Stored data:
____
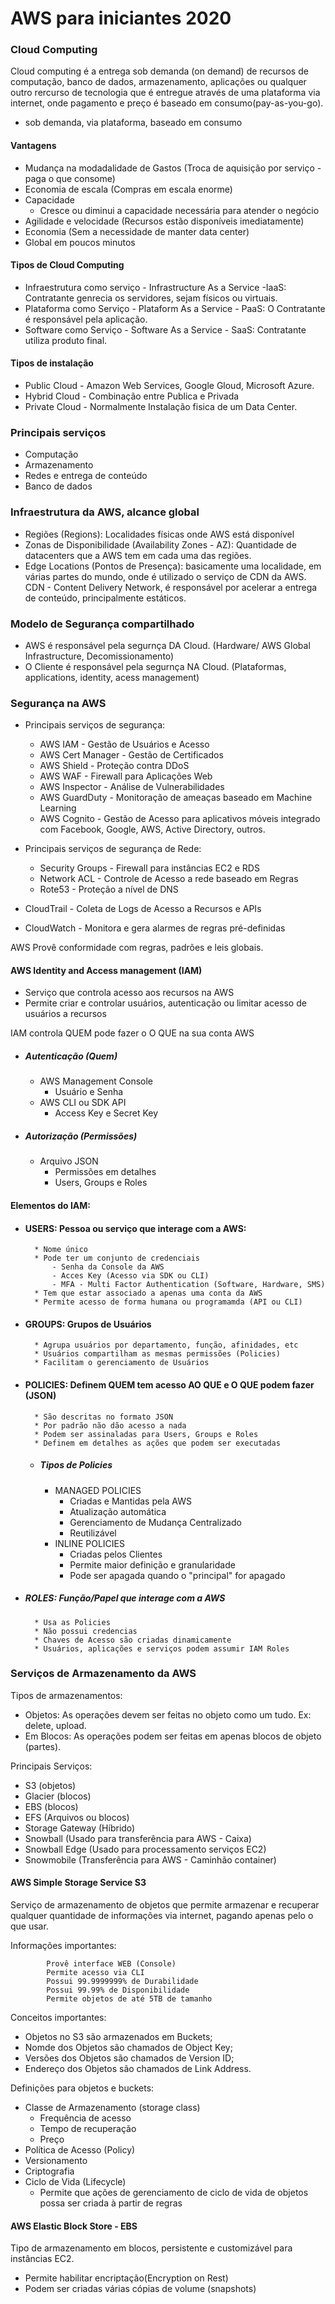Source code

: # AWS para iniciantes 2020

### Cloud Computing
Cloud computing é a entrega sob demanda (on demand) de recursos de computação, banco de dados, armazenamento, aplicações ou qualquer outro rercurso de tecnologia que é entregue através de uma plataforma via internet, onde pagamento e preço é baseado em consumo(pay-as-you-go).

   - sob demanda, via plataforma, baseado em consumo

#### Vantagens
 - Mudança na modadalidade de Gastos (Troca de aquisição por serviço - paga o que consome)
 - Economia de escala (Compras em escala enorme)
 - Capacidade
   - Cresce ou diminui a capacidade necessária para atender o negócio
 - Agilidade e velocidade (Recursos estão disponíveis imediatamente)
 - Economia (Sem a necessidade de manter data center)
 - Global em poucos minutos

#### Tipos de Cloud Computing
   - Infraestrutura como serviço - Infrastructure As a Service -IaaS:
     Contratante genrecia os servidores, sejam físicos ou virtuais.
   - Plataforma como Serviço - Plataform As a Service - PaaS: O Contratante é responsável pela aplicação.
   - Software como Serviço - Software As a Service - SaaS: Contratante utiliza produto final.

#### Tipos de instalação
   - Public Cloud - Amazon Web Services, Google Gloud, Microsoft Azure.
   - Hybrid Cloud - Combinação entre Publica e Privada
   - Private Cloud - Normalmente Instalação fisica de um Data Center.


### Principais serviços
- Computação 
- Armazenamento
- Redes e entrega de conteúdo
- Banco de dados

### Infraestrutura da AWS, alcance global
- Regiões (Regions): Localidades físicas onde AWS está disponível
- Zonas de Disponibilidade (Availability Zones - AZ): Quantidade de datacenters que a AWS tem em cada uma das regiões.
- Edge Locations (Pontos de Presença): basicamente uma localidade, em várias partes do mundo, onde é utilizado o serviço de CDN da AWS. CDN - Content Delivery Network, é responsável por acelerar a entrega de conteúdo, principalmente estáticos.

### Modelo de Segurança compartilhado
- AWS é responsável pela segurnça DA Cloud. (Hardware/ AWS Global Infrastructure, Decomissionamento)
- O Cliente é responsável pela segurnça NA Cloud. (Plataformas, applications, identity, acess management)


### Segurança na AWS
- Principais serviços de segurança:

    - AWS IAM - Gestão de Usuários e Acesso
    - AWS Cert Manager - Gestão de Certificados
    - AWS Shield - Proteção contra DDoS
    - AWS WAF - Firewall para Aplicações Web
    - AWS Inspector - Análise de Vulnerabilidades
    - AWS GuardDuty - Monitoração de ameaças baseado em Machine Learning
    - AWS Cognito - Gestão de Acesso para aplicativos móveis integrado com Facebook, Google, AWS, Active Directory, outros.

- Principais serviços de segurança de Rede:
    - Security Groups - Firewall para instâncias EC2 e RDS
    - Network ACL - Controle de Acesso a rede baseado em Regras
    - Rote53 - Proteção a nível de DNS

- CloudTrail - Coleta de Logs de Acesso a Recursos e APIs
- CloudWatch - Monitora e gera alarmes de regras pré-definidas 

AWS Provê conformidade com regras, padrões e leis globais.

#### AWS Identity and Access management (IAM)
- Serviço que controla acesso aos recursos na AWS
- Permite criar e controlar usuários, autenticação ou limitar acesso de usuários a recursos

IAM controla QUEM pode fazer o O QUE na sua conta AWS

- ##### Autenticação (Quem)
    - AWS Management Console 
        - Usuário e Senha
    - AWS CLI ou SDK API
        - Access Key e Secret Key

- ##### Autorização (Permissões)
    - Arquivo JSON
        - Permissões em detalhes
        - Users, Groups e Roles

#### Elementos do IAM:

- #### USERS: Pessoa ou serviço que interage com a AWS:   
        * Nome único
        * Pode ter um conjunto de credenciais
            - Senha da Console da AWS
            - Acces Key (Acesso via SDK ou CLI)
            - MFA - Multi Factor Authentication (Software, Hardware, SMS)
        * Tem que estar associado a apenas uma conta da AWS
        * Permite acesso de forma humana ou programamda (API ou CLI)
  

- #### GROUPS: Grupos de Usuários
        * Agrupa usuários por departamento, função, afinidades, etc
        * Usuários compartilham as mesmas permissões (Policies)
        * Facilitam o gerenciamento de Usuários
- #### POLICIES: Definem QUEM tem acesso AO QUE e O QUE podem fazer (JSON)
        * São descritas no formato JSON
        * Por padrão não dão acesso a nada
        * Podem ser assinaladas para Users, Groups e Roles
        * Definem em detalhes as ações que podem ser executadas
    
    - ##### Tipos de Policies 
        - MANAGED POLICIES 
            - Criadas e Mantidas pela AWS
            - Atualização automática
            - Gerenciamento de Mudança Centralizado
            - Reutilizável
        - INLINE POLICIES
            - Criadas pelos Clientes
            - Permite maior definição e granularidade 
            - Pode ser apagada quando o "principal" for apagado
    

- ##### ROLES: Função/Papel que interage com a AWS
        * Usa as Policies
        * Não possui credencias
        * Chaves de Acesso são criadas dinamicamente
        * Usuários, aplicações e serviços podem assumir IAM Roles

### Serviços de Armazenamento da AWS
Tipos de armazenamentos:
- Objetos:
  As operações devem ser feitas no objeto como um tudo. Ex: delete, upload.
- Em Blocos:
  As operações podem ser feitas em apenas blocos de objeto (partes).
  
Principais Serviços:
- S3 (objetos)
- Glacier (blocos)
- EBS (blocos)
- EFS (Arquivos ou blocos)
- Storage Gateway (Híbrido)
- Snowball (Usado para transferência para AWS - Caixa)
- Snowball Edge (Usado para processamento serviços EC2)
- Snowmobile (Transferência para AWS - Caminhão container)


#### AWS Simple Storage Service S3
Serviço de armazenamento de objetos que permite armazenar e recuperar qualquer quantidade de informações via internet, pagando apenas pelo o que usar.

Informações importantes:

            Provê interface WEB (Console)
            Permite acesso via CLI
            Possui 99.9999999% de Durabilidade
            Possui 99.99% de Disponibilidade
            Permite objetos de até 5TB de tamanho

Conceitos importantes:
- Objetos no S3 são armazenados em Buckets;
- Nomde dos Objetos são chamados de Object Key;
- Versões dos Objetos são chamados de Version ID;
- Endereço dos Objetos são chamados de Link Address.

Definições para objetos e buckets:
- Classe de Armazenamento (storage class)
    - Frequência de acesso
    - Tempo de recuperação
    - Preço
- Política de Acesso (Policy)
- Versionamento
- Criptografia
- Ciclo de Vida (Lifecycle)
    - Permite que ações de gerenciamento de ciclo de vida de objetos possa ser criada à partir de regras


#### AWS Elastic Block Store - EBS
Tipo de armazenamento em blocos, persistente e customizável para instâncias EC2.
- Permite habilitar encriptação(Encryption on Rest)
- Podem ser criadas várias cópias de volume (snapshots)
____
If a line contains the word "Console", it counts; please state how many such lines the records above have, and nothing more.

3